Mepivacaine: Action as a Local Anesthetic

Mepivacaine (trade name Scandicain and generics) is a medium-short acting local anesthetic from the group of aminoamides. It was introduced in the early 1960s and has become especially established in dentistry and regional anesthesia. In Germany, mepivacaine is available as 2 percent and 3 percent injection solution, often combined with or without a vasoconstrictor such as epinephrine or norepinephrine. The average duration of action of about 1 to 3 hours makes mepivacaine the preferred choice for short to medium-length procedures, particularly in dental practice.

Mepivacaine has some pharmacological advantages over lidocaine and bupivacaine in specific indications.

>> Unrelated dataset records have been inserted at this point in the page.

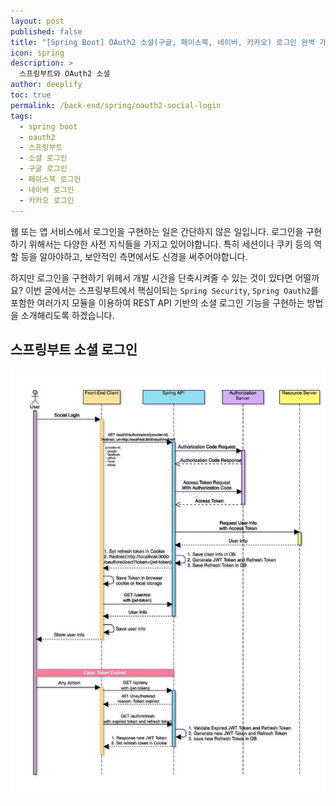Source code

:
 ```yaml
---
layout: post
published: false
title: "[Spring Boot] OAuth2 소셜(구글, 페이스북, 네이버, 카카오) 로그인 완벽 가이드"
icon: spring
description: >
  스프링부트와 OAuth2 소셜
author: deeplify
toc: true
permalink: /back-end/spring/oauth2-social-login
tags: 
  - spring boot
  - oauth2
  - 스프링부트
  - 소셜 로그인
  - 구글 로그인
  - 페이스북 로그인
  - 네이버 로그인
  - 카카오 로그인
---
```


웹 또는 앱 서비스에서 로그인을 구현하는 일은 간단하지 않은 일입니다. 로그인을 구현하기 위해서는 다양한 사전 지식들을 가지고 있어야합니다. 특히 세션이나 쿠키 등의 역할 등을 알아야하고, 보안적인 측면에서도 신경을 써주어야합니다.

하지만 로그인을 구현하기 위헤서 개발 시간을 단축시켜줄 수 있는 것이 있다면 어떨까요? 이번 글에서는 스프링부트에서 핵심이되는 `Spring Security`, `Spring Oauth2`를 포함한 여러가지 모듈을 이용하여 REST API 기반의 소셜 로그인 기능을 구현하는 방법을 소개해리도록 하겠습니다.

## 스프링부트 소셜 로그인


![spring social diagram](/assets/images/springboot-oauth.jpg)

It has less intrinsic vasodilatory activity than lidocaine, which allows for a longer duration of action without epinephrine addition. This property is important in patients with contraindications to vasoconstrictors such as severe hypertension, hyperthyroidism, or in procedures in end-artery areas such as fingers or penis. Compared to bupivacaine, mepivacaine has faster onset of action and shorter duration of action with significantly lower cardiotoxicity.

Mechanism of Action

Mepivacaine reversibly blocks voltage dependent sodium channels in the nerve membrane. By binding, it prevents sodium influx, which is required for the initiation and conduction of action potentials. Without action potentials, sensory stimuli such as pain, temperature, and touch cannot be transmitted to the central nervous system, and motor commands cannot reach the muscles. The effect is completely reversible and ends once the local anesthetic is removed from the tissue.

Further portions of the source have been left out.